How Can You Deliver Business Intelligence for PLM?

I’d like to open a series of discussions related to business intelligence and PLM. I had a chance to speak with a few people last week at a Gartner Business Intelligence event about various aspects of business intelligence – technological, social, business. One topic was very popular – the need to connect Business Intelligence to Processes in the organization.

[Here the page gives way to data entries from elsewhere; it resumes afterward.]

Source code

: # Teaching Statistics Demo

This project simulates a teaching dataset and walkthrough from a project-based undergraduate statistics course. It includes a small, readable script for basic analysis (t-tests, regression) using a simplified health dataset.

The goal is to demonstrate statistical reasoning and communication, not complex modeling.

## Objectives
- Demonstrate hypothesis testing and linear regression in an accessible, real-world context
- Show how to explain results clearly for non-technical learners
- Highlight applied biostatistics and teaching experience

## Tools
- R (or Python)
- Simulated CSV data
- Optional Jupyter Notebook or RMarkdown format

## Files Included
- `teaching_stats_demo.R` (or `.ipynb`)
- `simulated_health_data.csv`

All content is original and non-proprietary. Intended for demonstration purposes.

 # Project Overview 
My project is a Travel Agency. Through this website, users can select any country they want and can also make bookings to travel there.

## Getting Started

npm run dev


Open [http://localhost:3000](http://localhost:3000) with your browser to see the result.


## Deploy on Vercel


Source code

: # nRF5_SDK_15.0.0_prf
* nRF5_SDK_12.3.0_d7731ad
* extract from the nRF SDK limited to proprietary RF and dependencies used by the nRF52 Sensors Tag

For a Business Intelligence (BI) deployment, the decision-maker (end user) is the primary focus. The goal of BI is to deliver the right information to the right user at the right time. The problem is, the most of BI tools and deployments require the users to stop operating in their traditional workspace and move to another environment to view information. Most users are just too busy to do it – leave their environment, browse the reports and enter data warehouse environment.

business-apps-and-bi

Looking at this problem from Product Lifecycle Management standpoint, I think PLM can benefit tremendously from the ability to deliver various analytical information to decision-makers – designers, engineers, and managers. Many different people make multiple decisions at different levels, and on  multiple products during their working day – decision about product design, changes, implementation. In my opinion, there are several issues that need to be resolved to make this happen.

Metadata Management

Metadata is data ABOUT data. Why I emphasize ABOUT is because this is a very key point. This is not just another portion of data – this is a way of explaining what information we manage. Metadata management allows us to describe what information we have at hand. Unfortunately, in today’s enterprises, information is very siloed and not well-explained. Each system (i.e. PLM) have their way to explain data they manage. Business Intelligence relies mostly of Data Warehouse or ERP-based data management domains that have their own data. Users in both domains speak about the same data differently and therefore many end users are confused about this discrepancy and about understanding existing data relation. As a result, all BI tools are becoming out of reach for end users in product design, development, engineering, manufacturing and other domains.

Process Tool Integration

Business Process Management used in an organization, as well as the collaborative process application delivered by product lifecycle management packages, are not flexible enough to allow additional ad-hoc integration tools. These tools include Business Intelligence applications. These process tools require additional customization, configuration, and adaptation in order to allow analytic data to become part of a business process. On the other hand, process of data analyses is very unpredictable and cannot be defined from the beginning.

End User Experience

In today’s world, all starts and ends with user experience. Today’s enterprise systems are complex, and BI systems are even more complex. Until we find a way to change this situation and bring simple and clear data to the end user, we will not be able to achieve massive user adoption.

What are the potential ways of bringing Business Intelligence to Product Development and to PLM? There is no single recipe. But I believe in bottom up adoption in this area through improved system openness and data integration.  Openness, Data Syndication and SOA are three main areas that will solve the above-mentioned issues:

1.   System will become more open and will share data in formats other systems can understand. Similar processes happened in Web 2.0.

2.     End user experience technologies, especially Mashups, will allow cross system data syndication and data presentation for the end user.

mashups

3.     Future adoption of SOA will allow business services to merge with analytical services within a single organizational process.

soa-and-process-bi

 

I’d like to discuss and hear about the potential need, scenarios, or possible usage of business analytic data for product development that has occurred or occurs in your organization.